- Amaranth Dragon, linked to APT41, joins groups exploiting WinRAR CVE-2025-8088
- Targets include organizations across Southeast Asia, using custom loaders and Cloudflare masquerading servers.
- Vulnerability abused since mid-2025 by multiple state actors, with malware hidden through alternative data streams
We can now add Amaranth Dragon to the list of Chinese state-sponsored actors abusing the recently discovered WinRAR vulnerability.
Security researchers Check Point have reported attacks coming from this group, targeting organizations in Singapore, Thailand, Indonesia, Cambodia, Laos and the Philippines.
It was recently revealed that WinRAR, the iconic Windows archiving program, contained a high severity vulnerability that allowed threat actors to execute arbitrary code on compromised endpoints. The bug was described as a path traversal bug that affects versions 7.12 and earlier. It is tracked as CVE-2025-8088, with a severity score of 8.4/10 (high).
When the vulnerability was first discovered, several security teams warned that it was being abused by numerous threat actors, both state-sponsored and otherwise. Now, new reports say that among them is Amaranth Dragon, a threat actor allegedly linked to APT41. This group uses a combination of legitimate tools and a custom loader, which deploys encrypted payloads from a server hidden behind Cloudflare infrastructure.

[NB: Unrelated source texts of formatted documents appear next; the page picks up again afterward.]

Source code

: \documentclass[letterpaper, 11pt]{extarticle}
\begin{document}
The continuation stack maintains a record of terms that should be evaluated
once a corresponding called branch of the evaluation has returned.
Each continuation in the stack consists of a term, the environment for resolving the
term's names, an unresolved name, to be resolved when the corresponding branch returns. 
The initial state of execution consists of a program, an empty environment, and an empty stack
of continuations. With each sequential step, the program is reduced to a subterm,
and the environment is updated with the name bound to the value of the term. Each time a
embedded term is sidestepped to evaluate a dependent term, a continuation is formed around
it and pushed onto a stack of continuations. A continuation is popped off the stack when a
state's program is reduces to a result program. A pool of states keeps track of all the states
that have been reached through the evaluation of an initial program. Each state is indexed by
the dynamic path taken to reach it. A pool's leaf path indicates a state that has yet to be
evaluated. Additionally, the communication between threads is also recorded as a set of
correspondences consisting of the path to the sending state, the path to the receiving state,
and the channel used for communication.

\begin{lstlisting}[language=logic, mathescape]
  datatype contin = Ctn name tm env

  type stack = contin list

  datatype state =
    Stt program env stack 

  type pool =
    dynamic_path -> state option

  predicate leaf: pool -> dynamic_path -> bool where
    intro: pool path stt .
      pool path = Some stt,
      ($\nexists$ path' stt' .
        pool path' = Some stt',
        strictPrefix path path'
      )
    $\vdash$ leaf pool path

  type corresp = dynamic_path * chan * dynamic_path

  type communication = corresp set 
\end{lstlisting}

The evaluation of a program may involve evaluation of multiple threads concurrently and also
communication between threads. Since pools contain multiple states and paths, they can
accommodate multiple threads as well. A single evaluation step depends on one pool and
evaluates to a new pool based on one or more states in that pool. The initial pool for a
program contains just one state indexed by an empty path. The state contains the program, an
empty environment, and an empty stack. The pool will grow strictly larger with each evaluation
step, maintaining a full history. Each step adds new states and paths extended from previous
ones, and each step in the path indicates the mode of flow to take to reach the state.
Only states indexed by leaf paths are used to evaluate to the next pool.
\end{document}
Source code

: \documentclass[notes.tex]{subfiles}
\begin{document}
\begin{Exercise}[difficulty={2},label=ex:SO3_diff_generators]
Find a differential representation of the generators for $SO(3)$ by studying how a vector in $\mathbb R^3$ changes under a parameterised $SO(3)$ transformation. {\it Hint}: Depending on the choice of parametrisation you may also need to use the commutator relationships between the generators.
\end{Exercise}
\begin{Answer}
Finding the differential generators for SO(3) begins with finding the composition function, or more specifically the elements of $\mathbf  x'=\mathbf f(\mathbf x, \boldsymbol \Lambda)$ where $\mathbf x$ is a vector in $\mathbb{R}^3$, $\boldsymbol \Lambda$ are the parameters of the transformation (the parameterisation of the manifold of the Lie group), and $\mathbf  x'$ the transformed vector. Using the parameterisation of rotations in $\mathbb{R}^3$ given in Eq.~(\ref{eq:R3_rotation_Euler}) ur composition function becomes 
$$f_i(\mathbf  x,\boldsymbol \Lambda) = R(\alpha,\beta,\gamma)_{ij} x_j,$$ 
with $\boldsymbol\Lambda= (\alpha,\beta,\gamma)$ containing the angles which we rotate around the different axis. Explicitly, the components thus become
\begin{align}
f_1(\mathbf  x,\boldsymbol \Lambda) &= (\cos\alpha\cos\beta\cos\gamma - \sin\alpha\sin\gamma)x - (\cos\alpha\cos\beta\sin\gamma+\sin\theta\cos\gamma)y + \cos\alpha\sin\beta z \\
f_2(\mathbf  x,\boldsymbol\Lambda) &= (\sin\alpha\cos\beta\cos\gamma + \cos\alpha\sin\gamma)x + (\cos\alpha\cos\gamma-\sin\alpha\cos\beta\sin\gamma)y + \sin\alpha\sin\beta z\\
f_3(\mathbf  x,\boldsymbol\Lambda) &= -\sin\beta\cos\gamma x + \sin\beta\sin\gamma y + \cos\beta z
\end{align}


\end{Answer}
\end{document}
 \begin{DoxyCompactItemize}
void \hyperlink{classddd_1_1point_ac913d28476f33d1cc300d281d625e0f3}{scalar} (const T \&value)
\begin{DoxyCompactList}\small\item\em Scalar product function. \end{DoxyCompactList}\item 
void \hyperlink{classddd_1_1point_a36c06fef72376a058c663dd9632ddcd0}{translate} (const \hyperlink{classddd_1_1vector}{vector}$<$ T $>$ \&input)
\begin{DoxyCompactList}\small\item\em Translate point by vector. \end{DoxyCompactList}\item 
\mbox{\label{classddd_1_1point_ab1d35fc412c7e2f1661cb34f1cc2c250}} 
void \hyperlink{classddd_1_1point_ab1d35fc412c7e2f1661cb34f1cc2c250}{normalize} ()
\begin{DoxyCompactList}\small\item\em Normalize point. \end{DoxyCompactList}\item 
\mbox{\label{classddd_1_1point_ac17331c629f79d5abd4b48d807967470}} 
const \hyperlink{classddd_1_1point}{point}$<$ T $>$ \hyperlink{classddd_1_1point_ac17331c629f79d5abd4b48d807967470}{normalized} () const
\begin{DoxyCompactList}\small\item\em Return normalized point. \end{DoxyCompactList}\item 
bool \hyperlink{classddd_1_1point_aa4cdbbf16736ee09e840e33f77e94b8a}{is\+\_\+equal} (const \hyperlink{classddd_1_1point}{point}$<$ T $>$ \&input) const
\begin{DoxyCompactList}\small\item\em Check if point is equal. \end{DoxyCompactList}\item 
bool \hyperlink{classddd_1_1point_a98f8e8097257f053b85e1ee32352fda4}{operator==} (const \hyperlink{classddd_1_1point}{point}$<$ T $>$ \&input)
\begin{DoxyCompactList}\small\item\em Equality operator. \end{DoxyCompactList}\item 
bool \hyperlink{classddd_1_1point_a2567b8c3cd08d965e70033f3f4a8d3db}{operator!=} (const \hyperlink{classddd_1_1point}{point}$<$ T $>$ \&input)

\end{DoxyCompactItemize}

Previous reports said that RomCom, a group aligned with the Russian government, abused this error to deploy NESTPACKER against Ukrainian military units. Some researchers also mentioned APT44 and Turla, Carpathian, and several Chinese actors who were releasing the POISONIVY malware.
Google’s Threat Intelligence Group (GTIG), the cybersecurity arm that primarily tracks state-sponsored attackers, said the first signs of abuse were observed in mid-July 2025. Since then, hackers were using the Alternate Data Streams (ADS) feature in WinRAR to write malware to arbitrary locations on target devices. Amaranth Dragon apparently began using this bug in mid-August last year, just days after the first working exploit was made public.
“While the user typically sees a decoy document, such as a PDF, within the file, there are also malicious ADS entries, some containing a hidden payload while others are dummy data,” Google said.